Amazon is trying to make Alexa simpler and more intuitive for users through the use of a new large language model (LLM). During its annual hardware event Wednesday, Amazon demoed the generative-AI-powered Alexa that users can soon preview on Echo devices. But in all its talk of new features and a generative-AI-fueled future, Amazon barely acknowledged the longstanding elephant in the room: privacy.
Amazon’s devices event featured a new Echo Show 8, updated Ring devices, and new Fire TV sticks. But most interesting was a look at how the company is trying to navigate generative AI hype and the uncertainty around the future of voice assistants. Amazon said users will be able to start previewing Alexa’s new features via any Echo device, including the original, in a few weeks.
Alexa’s added features are enabled by a new LLM that Amazon says was fine-tuned for voice conversations and that uses algorithms for body language and intonation recognition. The company was clear that Alexa will focus on generative AI going forward. But the new features are in their early stages, Amazon noted, so bumps, bugs, and errors are expected at first.
“Alexa, can I finally stop saying Alexa?”
One development with an immediately noticeable impact is Alexa learning to listen without the user needing to say “Alexa” first. A device will be able to use its camera, a users’ pre-created visual ID, and a previous setup with Alexa to determine when someone is speaking to it.
In a demo, David Limp, SVP of devices and services at Amazon, was able to have a conversation with Alexa, step away for a moment, and then return to the device for further conversation without saying “Alexa” again.
“This is made possible by on-device visual processing and acoustic models working in concert trying to determine whether you’re addressing the device or someone else in the room,” Rohit Prasad, SVP and head AI scientist at Amazon, explained on-stage at Amazon’s event.
Amazon is also working to reduce Alexa’s time-to-response and to allow users to pause or use fillers like “um” without breaking the interaction. Prasad said Alexa can do this by using a massive conformer model with billions of parameters.

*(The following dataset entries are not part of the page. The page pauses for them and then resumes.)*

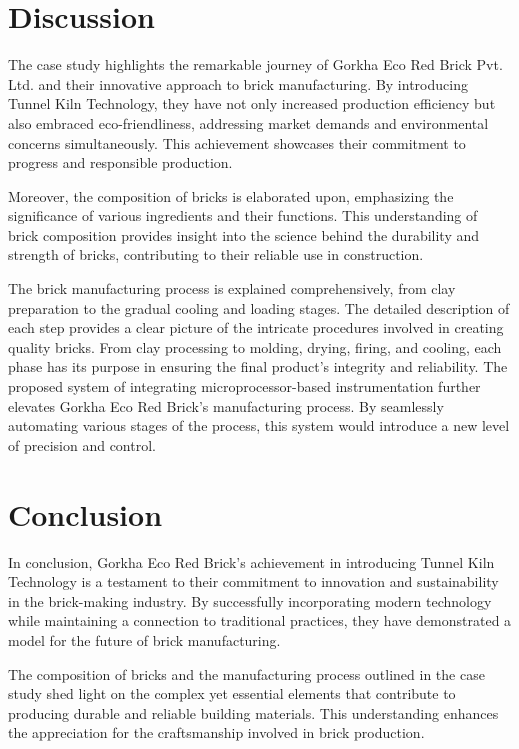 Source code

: \section{Discussion}
The case study highlights the remarkable journey of Gorkha Eco Red Brick Pvt. Ltd. and their innovative approach to brick manufacturing. By introducing Tunnel Kiln Technology, they have not only increased production efficiency but also embraced eco-friendliness, addressing market demands and environmental concerns simultaneously. This achievement showcases their commitment to progress and responsible production.

Moreover, the composition of bricks is elaborated upon, emphasizing the significance of various ingredients and their functions. This understanding of brick composition provides insight into the science behind the durability and strength of bricks, contributing to their reliable use in construction.

The brick manufacturing process is explained comprehensively, from clay preparation to the gradual cooling and loading stages. The detailed description of each step provides a clear picture of the intricate procedures involved in creating quality bricks. From clay processing to molding, drying, firing, and cooling, each phase has its purpose in ensuring the final product's integrity and reliability. The proposed system of integrating microprocessor-based instrumentation further elevates Gorkha Eco Red Brick's manufacturing process. By seamlessly automating various stages of the process, this system would introduce a new level of precision and control.

\section{Conclusion}
In conclusion, Gorkha Eco Red Brick's achievement in introducing Tunnel Kiln Technology is a testament to their commitment to innovation and sustainability in the brick-making industry. By successfully incorporating modern technology while maintaining a connection to traditional practices, they have demonstrated a model for the future of brick manufacturing.

The composition of bricks and the manufacturing process outlined in the case study shed light on the complex yet essential elements that contribute to producing durable and reliable building materials. This understanding enhances the appreciation for the craftsmanship involved in brick production.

All this points to an Alexa that listens and watches with more intent than ever. But Amazon’s presentation didn’t detail any new privacy or security capabilities to make sure this new power isn’t used maliciously or in a way that users don’t agree with.

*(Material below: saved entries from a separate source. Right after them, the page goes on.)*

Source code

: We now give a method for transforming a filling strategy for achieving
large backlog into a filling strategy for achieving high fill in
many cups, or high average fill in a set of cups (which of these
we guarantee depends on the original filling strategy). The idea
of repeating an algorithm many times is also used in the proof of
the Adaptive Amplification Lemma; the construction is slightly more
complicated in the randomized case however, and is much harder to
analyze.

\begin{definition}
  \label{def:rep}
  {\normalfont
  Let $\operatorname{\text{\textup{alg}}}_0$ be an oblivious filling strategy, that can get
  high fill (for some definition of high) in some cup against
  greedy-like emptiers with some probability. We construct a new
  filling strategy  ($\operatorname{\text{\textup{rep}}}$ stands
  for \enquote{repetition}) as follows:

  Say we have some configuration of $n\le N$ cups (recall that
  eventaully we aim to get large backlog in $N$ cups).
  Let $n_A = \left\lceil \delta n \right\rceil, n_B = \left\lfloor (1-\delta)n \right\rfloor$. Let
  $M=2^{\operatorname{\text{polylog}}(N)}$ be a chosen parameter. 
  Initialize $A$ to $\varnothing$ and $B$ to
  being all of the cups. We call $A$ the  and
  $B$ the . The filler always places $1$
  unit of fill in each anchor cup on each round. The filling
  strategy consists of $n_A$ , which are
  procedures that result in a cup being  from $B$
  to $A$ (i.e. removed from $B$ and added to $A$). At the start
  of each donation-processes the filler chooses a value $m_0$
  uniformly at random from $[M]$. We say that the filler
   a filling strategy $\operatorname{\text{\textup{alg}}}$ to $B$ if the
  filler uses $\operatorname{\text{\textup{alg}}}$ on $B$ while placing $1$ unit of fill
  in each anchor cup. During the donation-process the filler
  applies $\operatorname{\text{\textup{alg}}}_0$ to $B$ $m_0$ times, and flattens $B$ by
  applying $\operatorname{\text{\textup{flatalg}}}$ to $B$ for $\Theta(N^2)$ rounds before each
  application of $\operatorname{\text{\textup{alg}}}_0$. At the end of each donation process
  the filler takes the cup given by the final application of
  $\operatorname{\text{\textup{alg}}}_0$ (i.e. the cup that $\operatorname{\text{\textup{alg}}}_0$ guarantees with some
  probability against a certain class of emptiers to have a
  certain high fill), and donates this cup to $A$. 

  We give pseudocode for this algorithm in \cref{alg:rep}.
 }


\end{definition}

When reached for comment, an Amazon spokesperson noted previously established Alexa privacy features, including an indicator light on Echo devices that indicates Alexa is listening and letting users review and manage voice history.
The spokesperson added that Amazon uses “numerous tactics and features” to secure devices and customer data, including “rigorous security reviews during development, encryption to protect data, and regular software security updates,” and that Amazon will “continue to take steps to further harden” device security.

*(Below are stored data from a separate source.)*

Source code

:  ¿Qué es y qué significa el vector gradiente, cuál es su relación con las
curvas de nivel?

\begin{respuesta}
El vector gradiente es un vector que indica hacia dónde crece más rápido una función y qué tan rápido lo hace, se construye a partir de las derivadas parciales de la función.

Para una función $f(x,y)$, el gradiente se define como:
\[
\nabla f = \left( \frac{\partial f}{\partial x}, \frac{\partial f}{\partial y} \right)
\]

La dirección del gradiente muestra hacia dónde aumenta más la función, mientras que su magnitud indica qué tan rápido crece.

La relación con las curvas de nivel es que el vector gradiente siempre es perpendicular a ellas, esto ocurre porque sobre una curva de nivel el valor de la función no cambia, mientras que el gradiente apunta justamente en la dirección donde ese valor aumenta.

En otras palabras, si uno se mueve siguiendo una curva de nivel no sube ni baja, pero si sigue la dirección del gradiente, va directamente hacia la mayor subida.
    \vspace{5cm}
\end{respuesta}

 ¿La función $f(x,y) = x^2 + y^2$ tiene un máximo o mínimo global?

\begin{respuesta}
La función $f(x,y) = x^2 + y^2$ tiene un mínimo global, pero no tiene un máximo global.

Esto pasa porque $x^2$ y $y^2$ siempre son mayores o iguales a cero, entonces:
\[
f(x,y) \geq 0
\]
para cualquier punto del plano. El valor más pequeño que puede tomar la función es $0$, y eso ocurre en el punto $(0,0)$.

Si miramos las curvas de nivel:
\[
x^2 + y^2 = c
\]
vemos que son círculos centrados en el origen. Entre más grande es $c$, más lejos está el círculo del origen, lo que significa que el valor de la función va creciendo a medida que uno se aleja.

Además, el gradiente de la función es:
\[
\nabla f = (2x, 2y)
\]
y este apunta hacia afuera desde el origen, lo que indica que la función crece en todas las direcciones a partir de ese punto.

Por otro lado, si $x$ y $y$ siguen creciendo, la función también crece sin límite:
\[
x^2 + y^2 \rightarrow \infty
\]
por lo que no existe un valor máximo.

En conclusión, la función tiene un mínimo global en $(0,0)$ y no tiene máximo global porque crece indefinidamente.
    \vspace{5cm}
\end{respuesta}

Looking to reduce the tedium of controlling multiple smart home devices, Amazon is also updating Alexa to simplify smart home commands. For example, Alexa could eventually know how to “turn on the new light in the living room,” even if you don’t know the official “name” of that smart bulb. Amazon also discussed the ability to control multiple devices and set up routines with a single sentence rather than having to say “Alexa” and a device name for each instruction. Other developments include getting Alexa to infer what you want, such as revving up the robovac when you tell it that the house is dirty. Such features, if reliable, would make voice control over smart devices significantly more appealing and intuitive. The features will be previewable “in the coming months,” Amazon said.